* The problem
All lines of the listing that contain "implica" should be shown in full.

* Provided information
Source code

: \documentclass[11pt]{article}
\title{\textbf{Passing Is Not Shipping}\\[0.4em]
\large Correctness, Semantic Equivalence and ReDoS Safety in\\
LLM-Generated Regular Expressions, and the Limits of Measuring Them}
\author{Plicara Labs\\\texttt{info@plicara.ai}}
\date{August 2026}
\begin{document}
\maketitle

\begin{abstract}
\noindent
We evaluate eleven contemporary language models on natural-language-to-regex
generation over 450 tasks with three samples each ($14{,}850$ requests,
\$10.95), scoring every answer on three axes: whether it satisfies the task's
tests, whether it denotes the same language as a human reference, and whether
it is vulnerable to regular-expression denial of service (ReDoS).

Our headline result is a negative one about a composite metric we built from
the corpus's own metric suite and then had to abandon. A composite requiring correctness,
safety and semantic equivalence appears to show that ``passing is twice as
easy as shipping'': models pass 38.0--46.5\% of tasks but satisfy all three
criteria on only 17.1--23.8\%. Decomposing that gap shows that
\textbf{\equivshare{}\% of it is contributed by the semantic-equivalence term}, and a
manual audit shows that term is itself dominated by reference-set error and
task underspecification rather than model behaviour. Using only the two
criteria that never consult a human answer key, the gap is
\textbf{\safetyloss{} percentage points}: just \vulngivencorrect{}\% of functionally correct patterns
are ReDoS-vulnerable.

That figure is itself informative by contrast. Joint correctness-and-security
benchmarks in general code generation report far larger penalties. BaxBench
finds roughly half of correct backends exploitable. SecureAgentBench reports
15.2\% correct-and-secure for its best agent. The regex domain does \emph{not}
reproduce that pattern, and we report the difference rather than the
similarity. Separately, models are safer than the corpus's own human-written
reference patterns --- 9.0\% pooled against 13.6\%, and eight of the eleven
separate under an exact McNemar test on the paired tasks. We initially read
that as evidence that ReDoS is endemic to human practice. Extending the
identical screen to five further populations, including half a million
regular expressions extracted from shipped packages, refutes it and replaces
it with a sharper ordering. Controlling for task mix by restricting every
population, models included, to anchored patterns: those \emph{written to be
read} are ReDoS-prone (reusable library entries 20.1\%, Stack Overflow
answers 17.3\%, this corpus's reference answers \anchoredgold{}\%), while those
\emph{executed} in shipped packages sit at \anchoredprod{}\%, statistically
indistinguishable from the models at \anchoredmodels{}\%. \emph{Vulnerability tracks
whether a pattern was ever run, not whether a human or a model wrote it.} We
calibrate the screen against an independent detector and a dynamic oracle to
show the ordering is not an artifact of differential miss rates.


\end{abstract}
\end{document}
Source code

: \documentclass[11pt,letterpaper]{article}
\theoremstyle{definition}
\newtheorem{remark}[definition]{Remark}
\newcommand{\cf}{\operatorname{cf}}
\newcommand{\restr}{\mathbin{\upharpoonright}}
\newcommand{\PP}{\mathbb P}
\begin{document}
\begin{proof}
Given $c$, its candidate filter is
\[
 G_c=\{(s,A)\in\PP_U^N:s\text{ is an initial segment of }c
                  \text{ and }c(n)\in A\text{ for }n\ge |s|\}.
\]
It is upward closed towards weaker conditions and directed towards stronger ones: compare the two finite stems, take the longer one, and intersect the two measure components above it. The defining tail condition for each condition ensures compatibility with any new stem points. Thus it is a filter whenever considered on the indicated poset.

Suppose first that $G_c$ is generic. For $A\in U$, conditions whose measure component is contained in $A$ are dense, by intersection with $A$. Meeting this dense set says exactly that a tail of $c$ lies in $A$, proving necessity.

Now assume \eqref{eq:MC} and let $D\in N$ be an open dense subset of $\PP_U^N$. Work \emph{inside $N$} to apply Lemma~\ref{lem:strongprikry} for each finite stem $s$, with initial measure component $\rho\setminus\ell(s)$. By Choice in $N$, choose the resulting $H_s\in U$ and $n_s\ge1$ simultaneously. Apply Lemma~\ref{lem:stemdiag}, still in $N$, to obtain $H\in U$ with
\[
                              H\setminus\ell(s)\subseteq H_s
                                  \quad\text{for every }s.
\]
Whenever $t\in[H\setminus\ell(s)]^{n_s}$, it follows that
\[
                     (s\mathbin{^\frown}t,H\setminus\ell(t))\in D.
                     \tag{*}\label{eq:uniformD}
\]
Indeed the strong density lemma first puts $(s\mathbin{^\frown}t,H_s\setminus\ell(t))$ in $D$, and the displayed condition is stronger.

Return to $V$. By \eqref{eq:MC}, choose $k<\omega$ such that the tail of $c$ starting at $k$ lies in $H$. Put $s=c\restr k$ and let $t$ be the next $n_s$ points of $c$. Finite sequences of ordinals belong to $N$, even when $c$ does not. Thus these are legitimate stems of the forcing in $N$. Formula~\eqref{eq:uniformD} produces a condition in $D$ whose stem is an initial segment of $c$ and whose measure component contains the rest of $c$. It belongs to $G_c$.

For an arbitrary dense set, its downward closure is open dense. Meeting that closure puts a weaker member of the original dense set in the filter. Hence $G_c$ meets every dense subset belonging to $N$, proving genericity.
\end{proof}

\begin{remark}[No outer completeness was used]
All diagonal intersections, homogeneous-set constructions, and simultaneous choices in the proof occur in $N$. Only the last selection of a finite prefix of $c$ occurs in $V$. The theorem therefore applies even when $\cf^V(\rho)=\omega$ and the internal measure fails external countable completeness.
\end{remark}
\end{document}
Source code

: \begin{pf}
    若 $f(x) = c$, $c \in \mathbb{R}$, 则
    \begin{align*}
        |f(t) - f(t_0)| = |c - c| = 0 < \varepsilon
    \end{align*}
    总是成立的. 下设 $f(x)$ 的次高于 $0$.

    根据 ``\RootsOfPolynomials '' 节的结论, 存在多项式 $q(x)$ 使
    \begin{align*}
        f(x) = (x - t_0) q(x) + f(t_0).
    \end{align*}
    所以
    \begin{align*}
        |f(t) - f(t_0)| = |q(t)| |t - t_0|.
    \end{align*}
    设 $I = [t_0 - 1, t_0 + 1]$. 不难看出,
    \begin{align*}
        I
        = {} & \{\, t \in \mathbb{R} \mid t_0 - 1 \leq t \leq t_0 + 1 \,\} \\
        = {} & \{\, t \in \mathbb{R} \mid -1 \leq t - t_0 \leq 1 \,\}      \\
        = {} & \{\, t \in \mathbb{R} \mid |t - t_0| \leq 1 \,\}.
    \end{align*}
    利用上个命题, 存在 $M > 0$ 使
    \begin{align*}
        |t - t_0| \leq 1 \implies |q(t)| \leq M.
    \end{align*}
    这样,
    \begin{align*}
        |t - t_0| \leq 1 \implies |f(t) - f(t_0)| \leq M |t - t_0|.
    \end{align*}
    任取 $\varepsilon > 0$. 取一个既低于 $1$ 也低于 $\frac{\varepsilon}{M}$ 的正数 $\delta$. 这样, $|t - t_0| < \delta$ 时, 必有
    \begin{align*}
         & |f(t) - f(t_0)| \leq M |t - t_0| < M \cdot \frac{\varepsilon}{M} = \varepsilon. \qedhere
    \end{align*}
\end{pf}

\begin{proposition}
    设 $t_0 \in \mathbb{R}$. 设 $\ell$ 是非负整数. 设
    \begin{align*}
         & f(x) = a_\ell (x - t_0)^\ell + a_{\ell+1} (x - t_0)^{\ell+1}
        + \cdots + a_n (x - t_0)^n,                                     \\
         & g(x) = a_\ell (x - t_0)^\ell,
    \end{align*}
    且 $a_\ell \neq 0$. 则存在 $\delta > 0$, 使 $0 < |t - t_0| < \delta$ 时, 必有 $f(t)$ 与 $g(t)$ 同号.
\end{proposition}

---

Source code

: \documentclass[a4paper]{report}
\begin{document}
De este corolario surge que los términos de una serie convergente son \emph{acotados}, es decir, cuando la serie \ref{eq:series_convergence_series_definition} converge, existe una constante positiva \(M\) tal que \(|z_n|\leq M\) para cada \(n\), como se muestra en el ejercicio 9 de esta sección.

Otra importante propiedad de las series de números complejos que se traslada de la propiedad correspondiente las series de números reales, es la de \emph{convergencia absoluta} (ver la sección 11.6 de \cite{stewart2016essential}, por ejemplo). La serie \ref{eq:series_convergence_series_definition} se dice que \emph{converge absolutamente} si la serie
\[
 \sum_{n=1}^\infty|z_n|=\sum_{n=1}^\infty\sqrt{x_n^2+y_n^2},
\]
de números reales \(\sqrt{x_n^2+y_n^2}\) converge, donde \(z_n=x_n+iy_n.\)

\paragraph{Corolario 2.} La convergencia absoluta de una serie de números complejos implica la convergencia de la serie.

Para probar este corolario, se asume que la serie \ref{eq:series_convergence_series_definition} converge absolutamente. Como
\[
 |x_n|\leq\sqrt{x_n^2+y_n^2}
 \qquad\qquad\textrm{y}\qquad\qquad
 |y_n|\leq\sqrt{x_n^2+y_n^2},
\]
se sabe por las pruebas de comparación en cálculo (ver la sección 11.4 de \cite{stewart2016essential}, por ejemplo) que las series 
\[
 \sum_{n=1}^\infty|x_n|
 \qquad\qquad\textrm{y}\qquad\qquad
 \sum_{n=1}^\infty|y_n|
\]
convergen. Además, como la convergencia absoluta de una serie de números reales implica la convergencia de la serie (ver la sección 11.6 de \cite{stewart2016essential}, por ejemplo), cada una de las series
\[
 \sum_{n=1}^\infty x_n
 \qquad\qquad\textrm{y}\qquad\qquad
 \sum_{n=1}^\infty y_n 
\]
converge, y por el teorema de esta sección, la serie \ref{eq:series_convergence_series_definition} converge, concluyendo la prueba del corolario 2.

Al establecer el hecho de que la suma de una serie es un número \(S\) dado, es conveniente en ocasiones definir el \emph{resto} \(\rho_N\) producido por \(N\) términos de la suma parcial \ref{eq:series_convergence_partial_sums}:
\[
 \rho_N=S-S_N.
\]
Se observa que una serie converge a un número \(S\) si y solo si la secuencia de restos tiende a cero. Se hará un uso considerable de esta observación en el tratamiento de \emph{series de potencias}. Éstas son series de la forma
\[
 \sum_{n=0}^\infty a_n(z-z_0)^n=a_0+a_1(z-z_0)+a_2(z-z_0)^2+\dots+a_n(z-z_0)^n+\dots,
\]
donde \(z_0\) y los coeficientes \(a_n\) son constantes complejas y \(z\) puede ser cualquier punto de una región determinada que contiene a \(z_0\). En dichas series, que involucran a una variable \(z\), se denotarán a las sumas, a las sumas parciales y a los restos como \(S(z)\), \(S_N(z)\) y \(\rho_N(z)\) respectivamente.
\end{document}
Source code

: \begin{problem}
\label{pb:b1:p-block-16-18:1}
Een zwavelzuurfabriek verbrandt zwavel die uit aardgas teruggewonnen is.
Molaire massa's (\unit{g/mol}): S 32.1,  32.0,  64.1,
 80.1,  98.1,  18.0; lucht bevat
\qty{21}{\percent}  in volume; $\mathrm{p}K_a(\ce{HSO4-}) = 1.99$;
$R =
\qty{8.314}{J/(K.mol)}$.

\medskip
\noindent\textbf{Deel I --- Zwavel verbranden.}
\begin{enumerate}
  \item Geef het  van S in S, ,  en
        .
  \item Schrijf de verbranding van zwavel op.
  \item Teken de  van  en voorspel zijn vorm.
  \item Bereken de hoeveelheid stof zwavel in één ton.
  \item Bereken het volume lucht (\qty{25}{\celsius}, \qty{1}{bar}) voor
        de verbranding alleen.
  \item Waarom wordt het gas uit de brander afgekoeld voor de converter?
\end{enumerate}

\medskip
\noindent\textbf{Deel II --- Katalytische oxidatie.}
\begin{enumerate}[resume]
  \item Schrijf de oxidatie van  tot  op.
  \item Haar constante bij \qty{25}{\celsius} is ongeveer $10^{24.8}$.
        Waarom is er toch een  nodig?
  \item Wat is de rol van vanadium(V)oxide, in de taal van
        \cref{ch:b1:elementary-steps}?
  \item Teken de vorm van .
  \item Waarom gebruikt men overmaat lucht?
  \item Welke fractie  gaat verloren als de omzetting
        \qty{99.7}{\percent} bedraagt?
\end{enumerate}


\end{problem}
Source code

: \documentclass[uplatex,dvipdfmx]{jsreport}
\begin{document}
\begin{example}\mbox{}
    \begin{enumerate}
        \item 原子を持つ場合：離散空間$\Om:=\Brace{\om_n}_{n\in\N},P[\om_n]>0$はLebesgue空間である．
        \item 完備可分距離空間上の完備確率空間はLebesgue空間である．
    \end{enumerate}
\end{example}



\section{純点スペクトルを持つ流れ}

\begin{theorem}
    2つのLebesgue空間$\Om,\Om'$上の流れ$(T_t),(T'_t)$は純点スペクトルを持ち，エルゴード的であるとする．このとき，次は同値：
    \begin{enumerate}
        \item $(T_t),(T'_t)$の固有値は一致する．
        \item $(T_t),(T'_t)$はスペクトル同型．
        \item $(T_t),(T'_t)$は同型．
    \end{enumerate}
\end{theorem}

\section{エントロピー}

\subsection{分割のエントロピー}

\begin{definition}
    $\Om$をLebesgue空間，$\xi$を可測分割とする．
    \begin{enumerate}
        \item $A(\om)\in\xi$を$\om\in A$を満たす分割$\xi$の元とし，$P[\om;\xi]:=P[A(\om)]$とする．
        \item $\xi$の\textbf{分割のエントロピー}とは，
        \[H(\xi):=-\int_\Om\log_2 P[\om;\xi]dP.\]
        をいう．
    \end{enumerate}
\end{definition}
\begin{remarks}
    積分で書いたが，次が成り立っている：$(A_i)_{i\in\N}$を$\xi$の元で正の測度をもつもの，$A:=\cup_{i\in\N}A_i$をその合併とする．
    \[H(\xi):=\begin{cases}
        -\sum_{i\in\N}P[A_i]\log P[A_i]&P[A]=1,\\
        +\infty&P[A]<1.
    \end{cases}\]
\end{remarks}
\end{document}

...

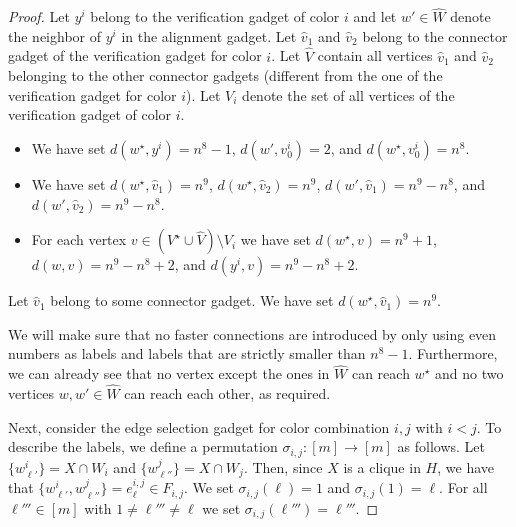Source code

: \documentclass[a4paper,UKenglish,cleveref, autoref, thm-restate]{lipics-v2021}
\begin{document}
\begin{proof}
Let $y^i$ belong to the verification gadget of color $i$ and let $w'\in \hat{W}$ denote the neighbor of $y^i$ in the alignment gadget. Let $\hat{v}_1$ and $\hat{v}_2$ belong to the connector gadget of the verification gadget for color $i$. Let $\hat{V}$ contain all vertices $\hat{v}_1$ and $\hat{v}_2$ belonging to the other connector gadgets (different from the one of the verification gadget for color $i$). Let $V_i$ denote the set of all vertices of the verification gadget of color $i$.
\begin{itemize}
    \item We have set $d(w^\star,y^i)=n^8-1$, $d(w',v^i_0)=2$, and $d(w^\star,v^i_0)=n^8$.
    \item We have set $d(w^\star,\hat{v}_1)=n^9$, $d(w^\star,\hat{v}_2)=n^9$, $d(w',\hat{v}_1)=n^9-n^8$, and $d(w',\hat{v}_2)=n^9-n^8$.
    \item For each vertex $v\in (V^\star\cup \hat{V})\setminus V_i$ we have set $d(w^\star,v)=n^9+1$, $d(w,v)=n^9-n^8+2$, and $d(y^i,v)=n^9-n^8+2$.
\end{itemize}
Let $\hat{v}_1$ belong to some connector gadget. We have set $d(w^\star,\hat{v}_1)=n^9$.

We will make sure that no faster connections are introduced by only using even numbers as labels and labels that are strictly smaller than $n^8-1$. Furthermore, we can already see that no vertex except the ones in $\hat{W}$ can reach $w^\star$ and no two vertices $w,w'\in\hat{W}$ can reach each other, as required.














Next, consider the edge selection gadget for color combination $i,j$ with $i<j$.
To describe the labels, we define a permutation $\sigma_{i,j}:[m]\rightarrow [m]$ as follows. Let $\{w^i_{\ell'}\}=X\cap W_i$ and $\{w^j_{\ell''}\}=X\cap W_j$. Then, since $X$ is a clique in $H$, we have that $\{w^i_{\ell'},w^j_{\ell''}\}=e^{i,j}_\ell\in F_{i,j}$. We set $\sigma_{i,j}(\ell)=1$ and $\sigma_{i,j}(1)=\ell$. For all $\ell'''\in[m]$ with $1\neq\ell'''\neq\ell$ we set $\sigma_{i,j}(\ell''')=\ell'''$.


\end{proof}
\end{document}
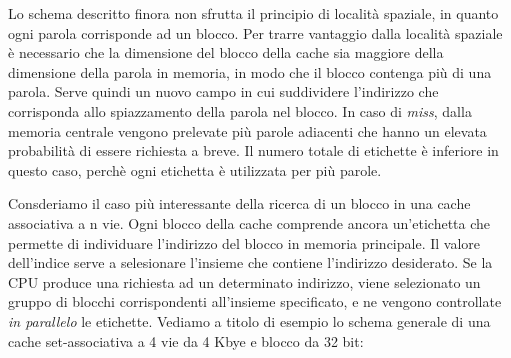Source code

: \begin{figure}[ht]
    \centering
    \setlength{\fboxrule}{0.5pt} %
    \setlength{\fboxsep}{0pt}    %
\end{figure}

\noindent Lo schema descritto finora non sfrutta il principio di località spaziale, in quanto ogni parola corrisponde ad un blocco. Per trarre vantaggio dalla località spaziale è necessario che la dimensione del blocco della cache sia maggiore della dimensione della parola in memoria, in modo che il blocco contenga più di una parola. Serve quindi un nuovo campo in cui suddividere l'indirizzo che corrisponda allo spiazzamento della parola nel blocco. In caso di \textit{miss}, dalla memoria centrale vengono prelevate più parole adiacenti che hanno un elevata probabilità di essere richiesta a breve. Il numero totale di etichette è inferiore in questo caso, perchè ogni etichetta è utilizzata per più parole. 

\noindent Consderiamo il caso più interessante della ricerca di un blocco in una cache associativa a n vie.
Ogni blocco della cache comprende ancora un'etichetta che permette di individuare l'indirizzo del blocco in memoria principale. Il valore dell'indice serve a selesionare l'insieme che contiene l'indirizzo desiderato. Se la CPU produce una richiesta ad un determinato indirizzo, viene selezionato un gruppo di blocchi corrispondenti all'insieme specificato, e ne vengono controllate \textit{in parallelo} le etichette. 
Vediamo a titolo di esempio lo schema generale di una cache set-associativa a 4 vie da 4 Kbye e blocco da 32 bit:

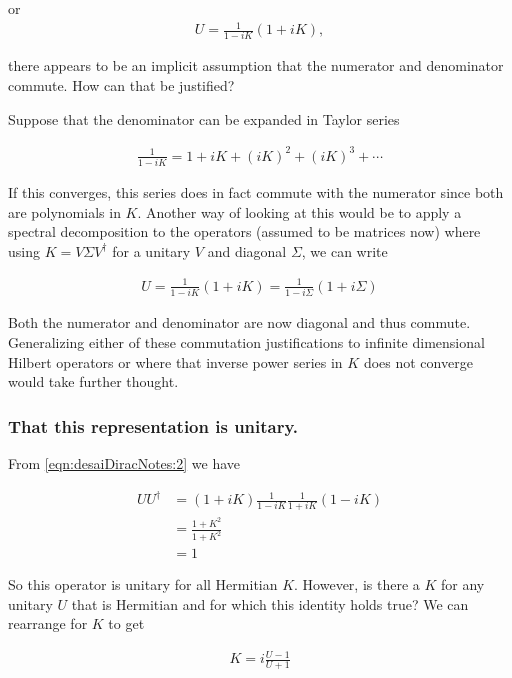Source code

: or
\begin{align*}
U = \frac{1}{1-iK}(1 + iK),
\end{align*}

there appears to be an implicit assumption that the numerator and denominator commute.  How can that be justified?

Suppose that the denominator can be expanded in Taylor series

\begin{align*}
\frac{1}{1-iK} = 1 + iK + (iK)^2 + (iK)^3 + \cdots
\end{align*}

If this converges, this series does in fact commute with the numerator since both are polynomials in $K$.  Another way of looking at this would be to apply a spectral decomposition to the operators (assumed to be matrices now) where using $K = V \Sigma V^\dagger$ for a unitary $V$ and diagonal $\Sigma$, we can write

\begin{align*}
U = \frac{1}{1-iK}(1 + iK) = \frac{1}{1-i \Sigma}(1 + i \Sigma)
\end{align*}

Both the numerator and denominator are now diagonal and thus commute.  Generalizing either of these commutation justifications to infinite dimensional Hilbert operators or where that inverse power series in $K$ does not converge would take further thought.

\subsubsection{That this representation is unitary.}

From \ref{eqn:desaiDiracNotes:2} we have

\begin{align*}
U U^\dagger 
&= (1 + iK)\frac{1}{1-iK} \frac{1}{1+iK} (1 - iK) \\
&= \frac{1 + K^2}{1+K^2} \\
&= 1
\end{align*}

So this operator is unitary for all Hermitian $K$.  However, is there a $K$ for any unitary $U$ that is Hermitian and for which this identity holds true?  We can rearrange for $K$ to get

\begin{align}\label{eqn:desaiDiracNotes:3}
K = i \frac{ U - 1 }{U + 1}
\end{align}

* The completed task
\paragraph{Corolario 2.} La convergencia absoluta de una serie de números complejos implica la convergencia de la serie.
convergen. Además, como la convergencia absoluta de una serie de números reales implica la convergencia de la serie (ver la sección 11.6 de \cite{stewart2016essential}, por ejemplo), cada una de las series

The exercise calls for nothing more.